In one of the photos she seems to show strong focus toward you. If she has been jumped by another dog(s) as a puppy, that may account for her reactivity.
Controlled exposure to other dogs and reassurance might help with that over time. I'd also be realistic. Some dogs just don't really care for meeting other dogs. I understand if you don't want her to yank your arm and rear up or whatever every time she sees another dog, but she may not ever be crazy about meeting other dogs.

I had a rescue GSD, best dog I've had so far, and safe to be in house with other dogs she knew, even smaller ones. Even safe to be left alone with same.

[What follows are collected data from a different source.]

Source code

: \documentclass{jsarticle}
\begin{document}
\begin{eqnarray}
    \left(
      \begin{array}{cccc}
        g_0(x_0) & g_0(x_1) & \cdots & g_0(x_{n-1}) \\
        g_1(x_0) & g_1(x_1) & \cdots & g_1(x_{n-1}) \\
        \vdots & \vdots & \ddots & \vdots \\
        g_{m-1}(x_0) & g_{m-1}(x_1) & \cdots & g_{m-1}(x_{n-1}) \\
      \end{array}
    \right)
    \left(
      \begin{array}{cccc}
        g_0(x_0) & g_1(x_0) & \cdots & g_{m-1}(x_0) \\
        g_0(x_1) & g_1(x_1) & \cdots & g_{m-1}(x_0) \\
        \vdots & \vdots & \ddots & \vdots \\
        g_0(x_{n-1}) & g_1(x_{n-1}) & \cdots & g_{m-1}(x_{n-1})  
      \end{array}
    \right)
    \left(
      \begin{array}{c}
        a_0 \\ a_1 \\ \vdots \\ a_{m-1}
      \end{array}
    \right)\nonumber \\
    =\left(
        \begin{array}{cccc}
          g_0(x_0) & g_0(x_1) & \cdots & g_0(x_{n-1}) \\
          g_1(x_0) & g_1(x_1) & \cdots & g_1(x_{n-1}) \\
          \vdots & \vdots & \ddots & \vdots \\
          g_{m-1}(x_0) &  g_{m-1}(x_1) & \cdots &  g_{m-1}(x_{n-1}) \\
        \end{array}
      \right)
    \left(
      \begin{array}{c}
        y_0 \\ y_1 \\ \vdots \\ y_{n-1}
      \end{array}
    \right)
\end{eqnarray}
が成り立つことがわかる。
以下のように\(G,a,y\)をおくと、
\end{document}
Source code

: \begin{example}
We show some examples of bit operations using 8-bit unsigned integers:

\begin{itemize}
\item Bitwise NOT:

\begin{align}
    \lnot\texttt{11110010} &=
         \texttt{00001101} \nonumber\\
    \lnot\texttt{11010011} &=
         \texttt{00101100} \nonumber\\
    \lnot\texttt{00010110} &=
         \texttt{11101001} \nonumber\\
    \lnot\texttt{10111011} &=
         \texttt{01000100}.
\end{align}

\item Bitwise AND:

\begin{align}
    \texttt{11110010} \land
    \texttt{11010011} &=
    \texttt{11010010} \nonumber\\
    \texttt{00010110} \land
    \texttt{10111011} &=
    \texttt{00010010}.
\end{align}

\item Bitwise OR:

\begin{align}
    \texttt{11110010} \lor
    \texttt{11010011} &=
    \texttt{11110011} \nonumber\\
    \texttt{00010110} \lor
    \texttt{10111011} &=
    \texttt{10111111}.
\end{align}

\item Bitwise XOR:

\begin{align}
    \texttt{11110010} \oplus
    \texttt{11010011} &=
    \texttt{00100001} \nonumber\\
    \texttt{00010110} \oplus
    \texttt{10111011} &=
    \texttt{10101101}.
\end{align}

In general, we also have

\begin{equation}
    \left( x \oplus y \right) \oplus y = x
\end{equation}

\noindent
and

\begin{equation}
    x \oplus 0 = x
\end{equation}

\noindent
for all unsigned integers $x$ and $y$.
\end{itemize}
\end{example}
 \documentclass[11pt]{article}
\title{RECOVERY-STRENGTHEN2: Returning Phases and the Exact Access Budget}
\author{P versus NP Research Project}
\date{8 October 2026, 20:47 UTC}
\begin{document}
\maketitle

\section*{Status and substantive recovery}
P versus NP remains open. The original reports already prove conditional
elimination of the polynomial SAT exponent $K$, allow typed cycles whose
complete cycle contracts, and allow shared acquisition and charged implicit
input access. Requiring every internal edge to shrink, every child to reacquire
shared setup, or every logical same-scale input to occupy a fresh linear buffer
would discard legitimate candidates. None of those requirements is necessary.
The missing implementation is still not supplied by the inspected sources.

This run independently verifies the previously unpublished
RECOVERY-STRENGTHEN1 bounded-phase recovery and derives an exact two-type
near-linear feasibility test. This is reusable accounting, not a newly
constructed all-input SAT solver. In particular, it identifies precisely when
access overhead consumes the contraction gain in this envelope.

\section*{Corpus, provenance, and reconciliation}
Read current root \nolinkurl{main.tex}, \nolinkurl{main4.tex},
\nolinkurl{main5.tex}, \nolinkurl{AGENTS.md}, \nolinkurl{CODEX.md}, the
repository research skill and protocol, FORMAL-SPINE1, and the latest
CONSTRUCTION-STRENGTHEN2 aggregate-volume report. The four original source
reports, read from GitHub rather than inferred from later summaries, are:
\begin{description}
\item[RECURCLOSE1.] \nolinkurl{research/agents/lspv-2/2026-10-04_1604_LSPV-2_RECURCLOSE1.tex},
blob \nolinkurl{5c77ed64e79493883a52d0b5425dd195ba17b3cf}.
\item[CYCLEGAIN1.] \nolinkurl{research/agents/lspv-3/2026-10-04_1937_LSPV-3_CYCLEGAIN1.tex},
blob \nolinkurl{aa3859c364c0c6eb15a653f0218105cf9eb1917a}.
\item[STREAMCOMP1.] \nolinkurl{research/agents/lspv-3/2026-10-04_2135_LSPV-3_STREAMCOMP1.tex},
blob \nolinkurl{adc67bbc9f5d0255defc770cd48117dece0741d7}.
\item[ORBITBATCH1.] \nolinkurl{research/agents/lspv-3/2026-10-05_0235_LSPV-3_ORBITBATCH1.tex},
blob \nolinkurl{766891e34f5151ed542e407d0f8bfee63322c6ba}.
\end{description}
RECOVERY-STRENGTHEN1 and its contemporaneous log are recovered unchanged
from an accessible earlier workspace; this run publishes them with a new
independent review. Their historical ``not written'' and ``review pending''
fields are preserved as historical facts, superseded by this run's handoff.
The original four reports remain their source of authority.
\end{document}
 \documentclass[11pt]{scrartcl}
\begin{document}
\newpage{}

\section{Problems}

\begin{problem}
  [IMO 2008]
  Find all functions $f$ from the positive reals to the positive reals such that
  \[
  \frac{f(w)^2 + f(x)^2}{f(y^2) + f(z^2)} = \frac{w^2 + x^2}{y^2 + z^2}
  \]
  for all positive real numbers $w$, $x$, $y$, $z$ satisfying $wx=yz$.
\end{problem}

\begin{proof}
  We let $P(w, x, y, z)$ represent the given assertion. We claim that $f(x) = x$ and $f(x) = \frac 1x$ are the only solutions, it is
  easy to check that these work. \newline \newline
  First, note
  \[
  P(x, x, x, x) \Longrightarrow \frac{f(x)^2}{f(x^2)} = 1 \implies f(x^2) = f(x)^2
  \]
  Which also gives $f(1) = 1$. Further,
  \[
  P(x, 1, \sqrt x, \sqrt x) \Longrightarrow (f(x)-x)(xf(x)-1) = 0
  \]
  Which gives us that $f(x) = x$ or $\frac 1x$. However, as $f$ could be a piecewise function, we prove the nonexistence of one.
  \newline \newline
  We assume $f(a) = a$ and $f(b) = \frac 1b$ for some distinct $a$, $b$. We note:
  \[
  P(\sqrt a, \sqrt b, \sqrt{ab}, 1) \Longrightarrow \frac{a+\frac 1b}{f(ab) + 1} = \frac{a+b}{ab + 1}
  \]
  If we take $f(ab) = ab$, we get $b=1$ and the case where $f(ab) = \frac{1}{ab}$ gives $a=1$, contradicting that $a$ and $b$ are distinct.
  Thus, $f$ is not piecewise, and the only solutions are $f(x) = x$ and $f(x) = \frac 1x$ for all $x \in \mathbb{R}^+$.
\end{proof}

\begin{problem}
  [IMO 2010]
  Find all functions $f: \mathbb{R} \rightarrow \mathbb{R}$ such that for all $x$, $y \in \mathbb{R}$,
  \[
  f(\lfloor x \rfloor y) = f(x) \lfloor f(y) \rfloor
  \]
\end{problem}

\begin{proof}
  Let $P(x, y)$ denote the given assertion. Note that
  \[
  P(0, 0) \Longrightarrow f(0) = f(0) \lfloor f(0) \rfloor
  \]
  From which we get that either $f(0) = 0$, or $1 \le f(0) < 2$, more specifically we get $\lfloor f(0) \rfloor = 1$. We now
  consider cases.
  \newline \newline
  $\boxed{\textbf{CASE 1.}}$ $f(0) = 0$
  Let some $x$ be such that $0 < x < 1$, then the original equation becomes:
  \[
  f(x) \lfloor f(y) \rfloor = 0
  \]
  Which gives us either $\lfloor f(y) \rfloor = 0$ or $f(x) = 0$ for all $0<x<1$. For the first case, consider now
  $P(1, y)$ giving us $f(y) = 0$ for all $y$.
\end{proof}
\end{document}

But she could be sharply reactive to a dog she thought was a threat on the street. It didn't help that on a common and hard to avoid loop through the neighborhood, we had a large ass-hat neighbor dog with an invisible (and sometimes ineffective) fence. Over time, her reactivity got better. But it never totally went away. In fair disclosure, it was not something that bothered me so much that I worked on it to the degree other folks on this forum do. I'm sort of old school, in that, if a dog doesn't show signs of being the best dog to take to the farmer's market, a big box building materials store, etc., I just don't take them there. If having a non-reactive dog is more important to you, you will likely put in more time and effort on it, and it sounds like you are already making progress. Whatever your ultimate decision on dog parks, I would not take her to one right now, as you'd have little to no control over what other dogs did.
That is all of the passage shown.